Certo, l’Italia non può pensare di fare tutto da sola. Ma credere che l’Europa possa essere il luogo dello sviluppo e il nostro Paese quello della redistribuzione, del welfare e via dicendo, sarebbe non solo sbagliato ma anche miope. La stessa Unione ha i suoi problemi. Il peso del prodotto interno lordo europeo sul Pil globale è passato dal 28,7 del 1992 al 16,6% di trent’anni dopo. Ed è vero che negli altri Paesi membri la Borsa svolge un ruolo di reperimento dei capitali fondamentale.

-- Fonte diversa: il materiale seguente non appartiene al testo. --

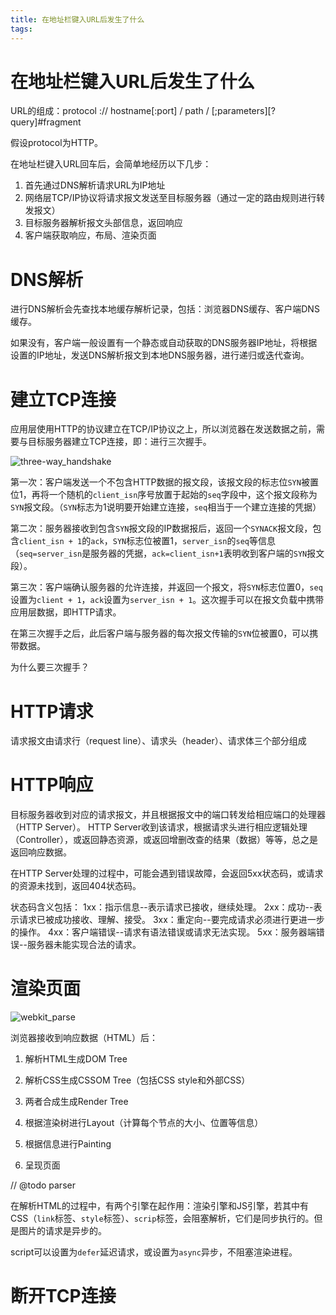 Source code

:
 ```yaml
---
title: 在地址栏键入URL后发生了什么
tags:
---
```


# 在地址栏键入URL后发生了什么

URL的组成：protocol :// hostname[:port] / path / [;parameters][?query]#fragment

假设protocol为HTTP。

在地址栏键入URL回车后，会简单地经历以下几步：

1. 首先通过DNS解析请求URL为IP地址
2. 网络层TCP/IP协议将请求报文发送至目标服务器（通过一定的路由规则进行转发报文）
3. 目标服务器解析报文头部信息，返回响应
4. 客户端获取响应，布局、渲染页面

# DNS解析

进行DNS解析会先查找本地缓存解析记录，包括：浏览器DNS缓存、客户端DNS缓存。

如果没有，客户端一般设置有一个静态或自动获取的DNS服务器IP地址，将根据设置的IP地址，发送DNS解析报文到本地DNS服务器，进行递归或迭代查询。

# 建立TCP连接

应用层使用HTTP的协议建立在TCP/IP协议之上，所以浏览器在发送数据之前，需要与目标服务器建立TCP连接，即：进行三次握手。

![three-way_handshake](F:\workspace\blog\source\_drafts\tcp_shakehands.PNG)



第一次：客户端发送一个不包含HTTP数据的报文段，该报文段的标志位`SYN`被置位1，再将一个随机的`client_isn`序号放置于起始的`seq`字段中，这个报文段称为`SYN`报文段。（`SYN`标志为1说明要开始建立连接，`seq`相当于一个建立连接的凭据）

第二次：服务器接收到包含`SYN`报文段的IP数据报后，返回一个`SYNACK`报文段，包含`client_isn + 1`的`ack`，`SYN`标志位被置1，`server_isn`的`seq`等信息（`seq=server_isn`是服务器的凭据，`ack=client_isn+1`表明收到客户端的`SYN`报文段）。

第三次：客户端确认服务器的允许连接，并返回一个报文，将`SYN`标志位置0，`seq`设置为`client + 1`，`ack`设置为`server_isn + 1`。这次握手可以在报文负载中携带应用层数据，即HTTP请求。

在第三次握手之后，此后客户端与服务器的每次报文传输的`SYN`位被置0，可以携带数据。

为什么要三次握手？

# HTTP请求
请求报文由请求行（request line）、请求头（header）、请求体三个部分组成


# HTTP响应
目标服务器收到对应的请求报文，并且根据报文中的端口转发给相应端口的处理器（HTTP Server）。
HTTP Server收到该请求，根据请求头进行相应逻辑处理（Controller），或返回静态资源，或返回增删改查的结果（数据）等等，总之是返回响应数据。

在HTTP Server处理的过程中，可能会遇到错误故障，会返回5xx状态码，或请求的资源未找到，返回404状态码。

状态码含义包括：
1xx：指示信息--表示请求已接收，继续处理。
2xx：成功--表示请求已被成功接收、理解、接受。
3xx：重定向--要完成请求必须进行更进一步的操作。
4xx：客户端错误--请求有语法错误或请求无法实现。
5xx：服务器端错误--服务器未能实现合法的请求。


# 渲染页面
![webkit_parse](F:\workspace\blog\source\_drafts\webkitflow.PNG "webkit内核的浏览器解析过程")


浏览器接收到响应数据（HTML）后：

1. 解析HTML生成DOM Tree

2. 解析CSS生成CSSOM Tree（包括CSS style和外部CSS）
3. 两者合成生成Render Tree
4. 根据渲染树进行Layout（计算每个节点的大小、位置等信息）
5. 根据信息进行Painting
6. 呈现页面

// @todo parser

 

在解析HTML的过程中，有两个引擎在起作用：渲染引擎和JS引擎，若其中有CSS（`link`标签、`style`标签）、`scrip`标签，会阻塞解析，它们是同步执行的。但是图片的请求是异步的。

script可以设置为`defer`延迟请求，或设置为`async`异步，不阻塞渲染进程。

# 断开TCP连接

Secondo uno studio del Teha Club, il mercato finanziario francese pesa per il 127,8% sul Pil della Francia, per il 71,3% nel Regno Unito e per il 36,5% in Italia. Quanto hanno fatto le banche per agevolare il rafforzamento del mercato dei capitali? È innegabile che la lezione degli ultimi dieci anni l’abbiano imparata bene. Hanno cambiato volto. Erano tra le ultime in Europa. Unicredit è stata invece capace di immaginare con Commerzbank un’operazione transfrontaliera. Intesa Sanpaolo è prima nella Ue per capitalizzazione, davanti sia alla francese Bnp Paribas che agli spagnoli del Santander.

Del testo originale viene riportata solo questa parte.